Data Quality Issues (On Purpose)

This sample data includes common real-world problems that your pipeline will handle:

  • Row 3: Missing customer_id
  • Row 5: Negative revenue
  • Row 6: Inconsistent status formatting (Completed)
  • Row 7: Negative items
  • Row 9: Duplicate ORD-001

Understanding CSV Sources

Seeknal's source nodes load data from files or databases into your pipeline DAG:

Source Type Use Case
csv CSV files
parquet Parquet files
json / jsonl JSON files
postgresql PostgreSQL databases
iceberg Apache Iceberg tables

Draft and Edit the Source

seeknal draft source raw_orders

Edit draft_source_raw_orders.yml:

kind: source
name: raw_orders
description: "Raw e-commerce order data"
source: csv
table: "data/orders.csv"
columns:
  order_id: "Order identifier"
  customer_id: "Customer identifier"
  order_date: "Order timestamp"
  status: "Order status"
  revenue: "Order revenue in USD"
  items: "Number of items"

Validate and apply the source:

seeknal dry-run draft_source_raw_orders.yml
seeknal apply draft_source_raw_orders.yml

Expected output:

ℹ Validating YAML...
✓ YAML syntax valid
✓ Schema validation passed
✓ Dependency check passed
ℹ Executing preview (limit 10 rows)...
+------------+---------------+---------------------+-----------+-----------+---------+
| order_id   | customer_id   | order_date          | status    |   revenue |   items |
|------------+---------------+---------------------+-----------+-----------+---------|
| ORD-001    | CUST-100      | 2026-01-15 10:30:00 | completed |    149.99 |       3 |
| ORD-002    | CUST-101      | 2026-01-15 11:45:00 | completed |     89.5  |       2 |
| ORD-003    |               | 2026-01-16 09:00:00 | completed |    250    |       5 |
| ORD-004    | CUST-100      | 2026-01-16 14:20:00 | pending   |      0    |       1 |
| ORD-005    | CUST-102      | 2026-01-17 08:15:00 | completed |    -10    |       2 |
| ORD-006    | CUST-103      | 2026-01-17 16:30:00 | Completed |     75.25 |       1 |
| ORD-007    | CUST-101      | 2026-01-18 12:00:00 | completed |    320    |      -1 |
| ORD-008    | CUST-104      | 2026-01-18 15:45:00 | completed |     45.99 |       2 |
| ORD-001    | CUST-100      | 2026-01-19 10:30:00 | completed |    149.99 |       3 |
| ORD-009    | CUST-105      | 2026-01-19 09:00:00 | completed |    199.95 |       4 |
+------------+---------------+---------------------+-----------+-----------+---------+
✓ Preview completed in 0.0s
ℹ Run 'seeknal apply draft_source_raw_orders.yml' to apply
ℹ Validating...
✓ All checks passed
ℹ Moving file...
ℹ   FROM: draft_source_raw_orders.yml
ℹ   TO:   ./seeknal/sources/raw_orders.yml
ℹ Updating manifest...
✓ Manifest regenerated
ℹ Added:
ℹ   + source.raw_orders
ℹ     - order_id (Order identifier)
ℹ     - customer_id (Customer identifier)
ℹ     - order_date (Order timestamp)
ℹ     - status (Order status)
ℹ     - revenue (Order revenue in USD)
ℹ     - items (Number of items)
✓ Applied successfully


Part 2: Clean and Transform with DuckDB (10 minutes)

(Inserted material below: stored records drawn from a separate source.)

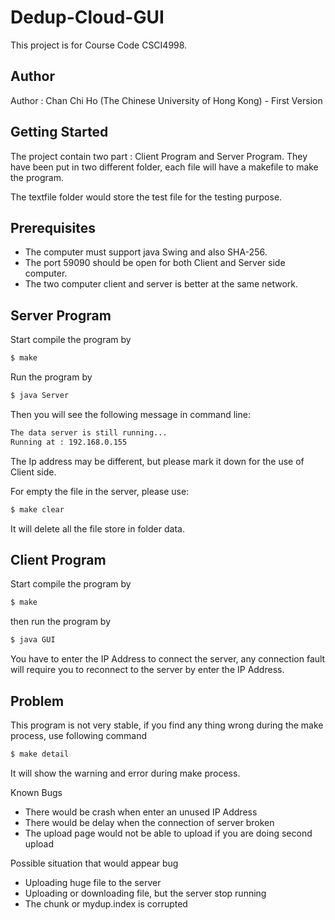 # Dedup-Cloud-GUI
This project is for Course Code CSCI4998. 

## Author
Author : Chan Chi Ho (The Chinese University of Hong Kong) - First Version

## Getting Started

The project contain two part : Client Program and Server Program. They have been put in two different folder, each file will have a makefile to make the program.

The textfile folder would store the test file for the testing purpose.

## Prerequisites

- The computer must support java Swing and also SHA-256.
- The port 59090 should be open for both Client and Server side computer.
- The two computer client and server is better at the same network.

## Server Program

Start compile the program by
```sh
$ make
```
Run the program by 
```sh
$ java Server
```
Then you will see the following message in command line:
```sh
The data server is still running...
Running at : 192.168.0.155
```
The Ip address may be different, but please mark it down for the use of Client side.

For empty the file in the server, please use:
```sh
$ make clear
```
It will delete all the file store in folder data.

## Client Program
 
Start compile the program by
```sh
$ make
```
then run the program by 
```sh
$ java GUI
```
You have to enter the IP Address to connect the server, any connection fault will require you to reconnect to the server by enter the IP Address.

## Problem

This program is not very stable, if you find any thing wrong during the make process, use following command
```sh
$ make detail
```
It will show the warning and error during make process.

Known Bugs
- There would be crash when enter an unused IP Address
- There would be delay when the connection of server broken
- The upload page would not be able to upload if you are doing second upload

Possible situation that would appear bug
- Uploading huge file to the server
- Uploading or downloading file, but the server stop running
- The chunk or mydup.index is corrupted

Understanding DuckDB Transformations

DuckDB is an in-process SQL OLAP database — perfect for data transformations:

  • Fast: Columnar execution engine
  • SQL Compliant: Standard SQL with advanced analytics
  • Zero Setup: No database server required
  • Scalable: Handles millions of rows on a laptop

Draft and Edit the Transform

seeknal draft transform orders_cleaned

Edit draft_transform_orders_cleaned.yml:

kind: transform
name: orders_cleaned
description: "Clean and validate order data"

transform: |
  SELECT
    -- Primary key
    order_id,

    -- Foreign key with validation
    CASE
      WHEN customer_id IS NOT NULL
      AND LENGTH(customer_id) > 0
      THEN customer_id
      ELSE 'UNKNOWN'
    END as customer_id,

    -- Date processing
    DATE(order_date) as order_date,
    CAST(order_date AS TIME) as order_time,

    -- Status normalization
    UPPER(TRIM(status)) as status,

    -- Revenue validation
    CASE
      WHEN revenue >= 0 THEN revenue
      ELSE NULL  -- Flag negative values
    END as revenue,

    -- Items validation
    CASE
      WHEN items >= 0 THEN items
      ELSE 0
    END as items,

    -- Data quality flag
    CASE
      WHEN revenue < 0 THEN 1
      WHEN customer_id IS NULL OR LENGTH(customer_id) = 0 THEN 1
      WHEN items < 0 THEN 1
      ELSE 0
    END as quality_flag,

    -- Audit column
    CURRENT_TIMESTAMP as processed_at

  FROM ref('source.raw_orders')

  -- Remove duplicates (keep latest)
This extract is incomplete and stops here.